Photo by Steele Coddington
N. PHOENIX – J.D. Hayworth, former conservative Congressman and candidate for the U.S. Senate, running against John McCain, got an enthusiastic introduction from North Phoenix Tea Party leader Wes Harris and a warm welcome from an overflow crowd at Marie Callendar’s restaurant on Cactus Road. The large audience liked what they heard from Hayworth, whose message resonated with the Tea Party’s major theme – a crying need for Congress to protect the Constitution of the United States from the destructive agenda of what is referred to as the “Obama’s regime” in Washington, D.C.
In his opening remarks Hayworth pointed out that the major media doesn’t seem to understand the Tea Party’s intense opposition to “change” that involves their Constitution and he elaborated with examples of government bureaucracies that mandate regulations without congressional approval or oversight. In fact, he described one of his first bills in the Senate, as a Constitutional Citation Act which would require legislators to cite the section of the Constitution that gives them the authority to enact the legislation they seek to pass. To emphasize the need for guardianship over our Constitution, he cited Ben Franklin’s response to a question asked of the Founders, “What sort of government have you given us?” Franklin famously replied, “A Republic, if you can keep it!”
Hayworth cited his major disagreements with Senator McCain on issues that McCain has championed, focusing particularly on the Tea Party’s adamant opposition to comprehensive immigration reform. That is “amnesty” he said emphatically “and it will not work.” Other indicators of their differences included their records on taxes, with Hayworth actually helping to author the Bush tax cuts, while McCain opposed the cuts. McCain voted for big bank bail-outs while Hayworth has opposed them.

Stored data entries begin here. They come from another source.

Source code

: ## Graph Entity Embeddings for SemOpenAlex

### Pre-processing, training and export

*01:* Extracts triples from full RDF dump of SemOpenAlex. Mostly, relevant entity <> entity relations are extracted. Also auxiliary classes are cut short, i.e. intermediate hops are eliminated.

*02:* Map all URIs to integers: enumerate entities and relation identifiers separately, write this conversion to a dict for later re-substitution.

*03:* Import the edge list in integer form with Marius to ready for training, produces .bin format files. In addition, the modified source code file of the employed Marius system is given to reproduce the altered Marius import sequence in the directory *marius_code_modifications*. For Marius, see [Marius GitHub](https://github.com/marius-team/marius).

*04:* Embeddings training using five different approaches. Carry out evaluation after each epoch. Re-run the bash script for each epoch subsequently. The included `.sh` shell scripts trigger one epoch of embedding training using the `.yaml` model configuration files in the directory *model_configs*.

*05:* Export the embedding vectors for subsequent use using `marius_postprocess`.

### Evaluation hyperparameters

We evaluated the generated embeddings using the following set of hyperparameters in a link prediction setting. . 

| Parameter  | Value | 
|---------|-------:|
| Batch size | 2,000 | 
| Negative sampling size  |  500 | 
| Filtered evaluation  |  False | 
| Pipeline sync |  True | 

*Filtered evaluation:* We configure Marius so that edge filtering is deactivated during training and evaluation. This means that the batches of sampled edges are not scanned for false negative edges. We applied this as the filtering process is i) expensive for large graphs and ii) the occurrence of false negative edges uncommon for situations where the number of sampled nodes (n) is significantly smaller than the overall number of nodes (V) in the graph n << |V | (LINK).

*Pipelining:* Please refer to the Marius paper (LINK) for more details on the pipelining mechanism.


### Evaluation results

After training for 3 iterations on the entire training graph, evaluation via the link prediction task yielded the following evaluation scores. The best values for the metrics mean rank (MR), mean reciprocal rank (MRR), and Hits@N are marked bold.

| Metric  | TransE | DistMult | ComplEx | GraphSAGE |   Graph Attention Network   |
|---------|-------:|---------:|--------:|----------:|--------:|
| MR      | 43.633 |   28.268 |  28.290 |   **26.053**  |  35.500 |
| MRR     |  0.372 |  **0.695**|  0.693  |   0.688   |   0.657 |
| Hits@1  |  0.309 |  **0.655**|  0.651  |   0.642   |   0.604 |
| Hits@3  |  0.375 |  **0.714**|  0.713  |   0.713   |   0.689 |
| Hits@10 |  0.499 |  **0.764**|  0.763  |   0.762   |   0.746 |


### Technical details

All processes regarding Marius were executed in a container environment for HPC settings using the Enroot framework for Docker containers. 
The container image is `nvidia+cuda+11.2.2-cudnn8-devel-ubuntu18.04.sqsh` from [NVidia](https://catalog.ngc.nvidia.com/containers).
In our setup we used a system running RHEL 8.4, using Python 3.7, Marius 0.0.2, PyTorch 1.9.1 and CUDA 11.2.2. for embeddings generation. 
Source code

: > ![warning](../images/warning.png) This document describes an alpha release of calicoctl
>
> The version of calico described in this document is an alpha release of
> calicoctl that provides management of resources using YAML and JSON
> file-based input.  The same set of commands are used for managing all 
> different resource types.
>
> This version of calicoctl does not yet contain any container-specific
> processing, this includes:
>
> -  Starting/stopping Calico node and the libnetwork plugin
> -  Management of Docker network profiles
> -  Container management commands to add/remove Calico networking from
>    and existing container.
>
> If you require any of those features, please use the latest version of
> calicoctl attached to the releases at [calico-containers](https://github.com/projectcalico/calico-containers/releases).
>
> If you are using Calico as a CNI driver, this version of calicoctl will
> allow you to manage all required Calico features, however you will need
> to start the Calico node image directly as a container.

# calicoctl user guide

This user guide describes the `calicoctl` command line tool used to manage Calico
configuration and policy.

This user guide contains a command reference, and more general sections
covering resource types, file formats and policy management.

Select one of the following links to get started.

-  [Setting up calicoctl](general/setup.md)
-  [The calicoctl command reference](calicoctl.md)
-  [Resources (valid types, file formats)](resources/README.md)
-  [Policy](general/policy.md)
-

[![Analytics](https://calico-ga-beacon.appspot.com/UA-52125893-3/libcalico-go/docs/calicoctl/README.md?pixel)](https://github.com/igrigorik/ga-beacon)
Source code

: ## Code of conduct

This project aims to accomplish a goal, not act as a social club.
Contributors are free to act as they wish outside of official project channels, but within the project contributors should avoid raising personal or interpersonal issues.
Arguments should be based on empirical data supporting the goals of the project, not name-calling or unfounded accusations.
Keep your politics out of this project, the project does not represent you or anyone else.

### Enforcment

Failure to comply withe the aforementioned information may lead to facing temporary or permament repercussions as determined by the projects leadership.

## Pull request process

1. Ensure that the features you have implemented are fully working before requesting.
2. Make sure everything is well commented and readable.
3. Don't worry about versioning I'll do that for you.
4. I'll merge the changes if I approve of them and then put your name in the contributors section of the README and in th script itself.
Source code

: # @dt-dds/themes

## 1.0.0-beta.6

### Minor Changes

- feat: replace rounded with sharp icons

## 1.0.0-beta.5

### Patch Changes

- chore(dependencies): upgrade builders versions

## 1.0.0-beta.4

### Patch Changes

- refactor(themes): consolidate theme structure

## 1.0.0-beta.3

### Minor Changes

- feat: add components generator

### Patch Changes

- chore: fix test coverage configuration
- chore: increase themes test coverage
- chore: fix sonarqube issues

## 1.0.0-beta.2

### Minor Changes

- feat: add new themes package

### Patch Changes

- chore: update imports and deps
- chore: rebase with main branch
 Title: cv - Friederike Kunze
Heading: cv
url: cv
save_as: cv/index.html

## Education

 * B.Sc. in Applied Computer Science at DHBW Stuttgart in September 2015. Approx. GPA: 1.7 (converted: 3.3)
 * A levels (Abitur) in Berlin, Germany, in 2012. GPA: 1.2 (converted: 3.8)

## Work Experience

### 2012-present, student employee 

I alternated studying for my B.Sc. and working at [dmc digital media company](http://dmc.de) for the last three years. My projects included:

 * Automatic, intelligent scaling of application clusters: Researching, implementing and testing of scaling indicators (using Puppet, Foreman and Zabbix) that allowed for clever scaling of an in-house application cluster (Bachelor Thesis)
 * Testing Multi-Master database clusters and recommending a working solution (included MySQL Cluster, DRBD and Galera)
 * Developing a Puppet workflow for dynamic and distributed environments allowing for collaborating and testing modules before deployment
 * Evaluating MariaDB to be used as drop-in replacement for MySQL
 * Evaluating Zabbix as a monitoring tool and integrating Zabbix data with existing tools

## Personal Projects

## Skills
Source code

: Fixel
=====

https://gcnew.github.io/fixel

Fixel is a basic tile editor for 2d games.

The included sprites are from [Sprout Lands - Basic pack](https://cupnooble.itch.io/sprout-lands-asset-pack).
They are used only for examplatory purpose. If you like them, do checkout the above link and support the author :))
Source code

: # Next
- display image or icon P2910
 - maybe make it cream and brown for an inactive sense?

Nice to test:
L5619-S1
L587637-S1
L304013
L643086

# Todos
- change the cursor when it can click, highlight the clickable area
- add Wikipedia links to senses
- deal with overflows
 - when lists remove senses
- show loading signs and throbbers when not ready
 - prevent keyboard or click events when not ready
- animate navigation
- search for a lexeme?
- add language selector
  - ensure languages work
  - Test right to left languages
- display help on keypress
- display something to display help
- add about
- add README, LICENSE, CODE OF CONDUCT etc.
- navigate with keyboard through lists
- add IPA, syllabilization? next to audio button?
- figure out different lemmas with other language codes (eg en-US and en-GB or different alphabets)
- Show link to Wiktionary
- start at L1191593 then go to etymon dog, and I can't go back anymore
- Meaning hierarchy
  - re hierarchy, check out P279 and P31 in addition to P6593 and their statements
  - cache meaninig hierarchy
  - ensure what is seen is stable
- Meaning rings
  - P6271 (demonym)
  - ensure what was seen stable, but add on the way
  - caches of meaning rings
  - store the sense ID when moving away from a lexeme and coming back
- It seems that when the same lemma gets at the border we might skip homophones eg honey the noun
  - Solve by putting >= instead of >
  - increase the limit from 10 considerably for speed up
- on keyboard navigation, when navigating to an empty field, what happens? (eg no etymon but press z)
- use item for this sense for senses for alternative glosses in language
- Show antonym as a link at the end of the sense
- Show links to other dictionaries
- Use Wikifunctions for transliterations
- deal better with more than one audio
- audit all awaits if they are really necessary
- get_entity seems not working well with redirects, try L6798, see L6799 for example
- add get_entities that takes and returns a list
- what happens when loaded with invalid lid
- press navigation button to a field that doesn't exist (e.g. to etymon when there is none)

The litany of differences was distinct and included disagreement with McCain’s attempts to write an amnesty bill with then Senator Kennedy – McCain’s version of Cap and Trade with Senator Lieberman – McCain’s vote to confirm Eric Holder, current Attorney General of the U.S. who favors not only the closing of Guantanamo, but treating terrorist enemy combatants as criminal defendants.
Former Representative Hayworth also observed that in light of the Cook County, Illinois political regime being transferred to Washington, D.C., the senate needs new conservative realists to deal with the Democrats, not life-time incumbents dedicated to formality and polite bipartisanship like an ancient Greek senate chamber. He promised in closing, “When elected, I will serve only two terms,” and in answering ensuing questions, outlined his major objectives to strengthen the Constitution and fight to change the liberal agenda that treats immigration as a political matter. “It is an invasion and needs to be stopped.”
The evening was described by one Tea Party activist as a political hand-shake with J.D. and a meeting of the minds.